* _WORK TO BE COMPLETED_:
A full and exact copy of the listing that follows is needed.

* _EXERCISE DATA_:
________________________
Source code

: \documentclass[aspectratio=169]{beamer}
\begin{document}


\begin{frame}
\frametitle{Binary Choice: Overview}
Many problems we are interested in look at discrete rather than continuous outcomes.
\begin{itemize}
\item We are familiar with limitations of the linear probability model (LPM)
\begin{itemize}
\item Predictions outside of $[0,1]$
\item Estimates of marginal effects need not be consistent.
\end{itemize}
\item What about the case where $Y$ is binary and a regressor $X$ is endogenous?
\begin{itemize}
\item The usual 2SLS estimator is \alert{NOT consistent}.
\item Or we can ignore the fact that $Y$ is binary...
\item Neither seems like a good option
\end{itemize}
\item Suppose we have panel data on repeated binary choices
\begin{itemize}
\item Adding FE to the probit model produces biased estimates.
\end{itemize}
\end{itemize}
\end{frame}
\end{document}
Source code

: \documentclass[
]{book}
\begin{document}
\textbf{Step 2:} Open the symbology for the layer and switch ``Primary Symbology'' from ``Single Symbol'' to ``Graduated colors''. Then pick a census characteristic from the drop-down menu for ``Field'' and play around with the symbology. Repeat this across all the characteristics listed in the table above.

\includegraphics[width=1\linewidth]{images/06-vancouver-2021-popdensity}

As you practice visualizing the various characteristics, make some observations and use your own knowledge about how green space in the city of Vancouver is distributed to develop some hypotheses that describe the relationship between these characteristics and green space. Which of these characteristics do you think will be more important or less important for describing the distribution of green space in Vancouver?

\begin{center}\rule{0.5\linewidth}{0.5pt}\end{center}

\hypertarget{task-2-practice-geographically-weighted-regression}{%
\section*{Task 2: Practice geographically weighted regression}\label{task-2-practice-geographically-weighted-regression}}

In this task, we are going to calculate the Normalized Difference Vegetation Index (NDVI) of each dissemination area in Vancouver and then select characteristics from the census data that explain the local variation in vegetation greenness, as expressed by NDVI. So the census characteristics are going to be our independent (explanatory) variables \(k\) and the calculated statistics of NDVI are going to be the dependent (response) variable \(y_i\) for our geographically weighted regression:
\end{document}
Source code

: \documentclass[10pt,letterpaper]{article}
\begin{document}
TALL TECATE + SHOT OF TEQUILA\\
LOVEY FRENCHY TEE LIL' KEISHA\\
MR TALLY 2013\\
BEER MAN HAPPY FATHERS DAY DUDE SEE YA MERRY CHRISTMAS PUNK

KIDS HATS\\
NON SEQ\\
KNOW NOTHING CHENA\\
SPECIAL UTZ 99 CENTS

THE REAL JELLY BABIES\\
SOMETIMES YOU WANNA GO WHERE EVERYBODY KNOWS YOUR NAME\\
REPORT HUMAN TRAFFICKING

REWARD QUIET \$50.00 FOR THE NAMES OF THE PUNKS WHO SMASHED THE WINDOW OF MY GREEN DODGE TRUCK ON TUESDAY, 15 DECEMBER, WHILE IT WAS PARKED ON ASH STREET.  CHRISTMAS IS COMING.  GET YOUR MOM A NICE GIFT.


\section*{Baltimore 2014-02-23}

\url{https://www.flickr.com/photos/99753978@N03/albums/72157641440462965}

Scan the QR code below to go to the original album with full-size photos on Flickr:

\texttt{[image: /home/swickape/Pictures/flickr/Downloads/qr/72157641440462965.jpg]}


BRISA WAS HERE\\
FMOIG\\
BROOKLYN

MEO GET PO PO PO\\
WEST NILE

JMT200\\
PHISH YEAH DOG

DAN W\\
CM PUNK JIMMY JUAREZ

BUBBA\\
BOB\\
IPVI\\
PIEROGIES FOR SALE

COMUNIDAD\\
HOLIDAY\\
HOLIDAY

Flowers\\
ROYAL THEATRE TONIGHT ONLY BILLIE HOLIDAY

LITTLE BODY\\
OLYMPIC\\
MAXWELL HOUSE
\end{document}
________________________
* _OUTPUT OF THE EXERCISE_:
Source code

: \documentclass[aspectratio=169]{beamer}
\begin{document}


\begin{frame}
\frametitle{Binary Choice: Overview}
Many problems we are interested in look at discrete rather than continuous outcomes.
\begin{itemize}
\item We are familiar with limitations of the linear probability model (LPM)
\begin{itemize}
\item Predictions outside of $[0,1]$
\item Estimates of marginal effects need not be consistent.
\end{itemize}
\item What about the case where $Y$ is binary and a regressor $X$ is endogenous?
\begin{itemize}
\item The usual 2SLS estimator is \alert{NOT consistent}.
\item Or we can ignore the fact that $Y$ is binary...
\item Neither seems like a good option
\end{itemize}
\item Suppose we have panel data on repeated binary choices
\begin{itemize}
\item Adding FE to the probit model produces biased estimates.
\end{itemize}
\end{itemize}
\end{frame}
\end{document}
Source code

: \documentclass[
]{book}
\begin{document}
\textbf{Step 2:} Open the symbology for the layer and switch ``Primary Symbology'' from ``Single Symbol'' to ``Graduated colors''. Then pick a census characteristic from the drop-down menu for ``Field'' and play around with the symbology. Repeat this across all the characteristics listed in the table above.

\includegraphics[width=1\linewidth]{images/06-vancouver-2021-popdensity}

As you practice visualizing the various characteristics, make some observations and use your own knowledge about how green space in the city of Vancouver is distributed to develop some hypotheses that describe the relationship between these characteristics and green space. Which of these characteristics do you think will be more important or less important for describing the distribution of green space in Vancouver?

\begin{center}\rule{0.5\linewidth}{0.5pt}\end{center}

\hypertarget{task-2-practice-geographically-weighted-regression}{%
\section*{Task 2: Practice geographically weighted regression}\label{task-2-practice-geographically-weighted-regression}}

In this task, we are going to calculate the Normalized Difference Vegetation Index (NDVI) of each dissemination area in Vancouver and then select characteristics from the census data that explain the local variation in vegetation greenness, as expressed by NDVI. So the census characteristics are going to be our independent (explanatory) variables \(k\) and the calculated statistics of NDVI are going to be the dependent (response) variable \(y_i\) for our geographically weighted regression:
\end{document}
Source code

: \documentclass[10pt,letterpaper]{article}
\begin{document}
TALL TECATE + SHOT OF TEQUILA\\
LOVEY FRENCHY TEE LIL' KEISHA\\
MR TALLY 2013\\
BEER MAN HAPPY FATHERS DAY DUDE SEE YA MERRY CHRISTMAS PUNK

KIDS HATS\\
NON SEQ\\
KNOW NOTHING CHENA\\
SPECIAL UTZ 99 CENTS

THE REAL JELLY BABIES\\
SOMETIMES YOU WANNA GO WHERE EVERYBODY KNOWS YOUR NAME\\
REPORT HUMAN TRAFFICKING

REWARD QUIET \$50.00 FOR THE NAMES OF THE PUNKS WHO SMASHED THE WINDOW OF MY GREEN DODGE TRUCK ON TUESDAY, 15 DECEMBER, WHILE IT WAS PARKED ON ASH STREET.  CHRISTMAS IS COMING.  GET YOUR MOM A NICE GIFT.


\section*{Baltimore 2014-02-23}

\url{https://www.flickr.com/photos/99753978@N03/albums/72157641440462965}

Scan the QR code below to go to the original album with full-size photos on Flickr:

\texttt{[image: /home/swickape/Pictures/flickr/Downloads/qr/72157641440462965.jpg]}


BRISA WAS HERE\\
FMOIG\\
BROOKLYN

MEO GET PO PO PO\\
WEST NILE

JMT200\\
PHISH YEAH DOG

DAN W\\
CM PUNK JIMMY JUAREZ

BUBBA\\
BOB\\
IPVI\\
PIEROGIES FOR SALE

COMUNIDAD\\
HOLIDAY\\
HOLIDAY

Flowers\\
ROYAL THEATRE TONIGHT ONLY BILLIE HOLIDAY

LITTLE BODY\\
OLYMPIC\\
MAXWELL HOUSE
\end{document}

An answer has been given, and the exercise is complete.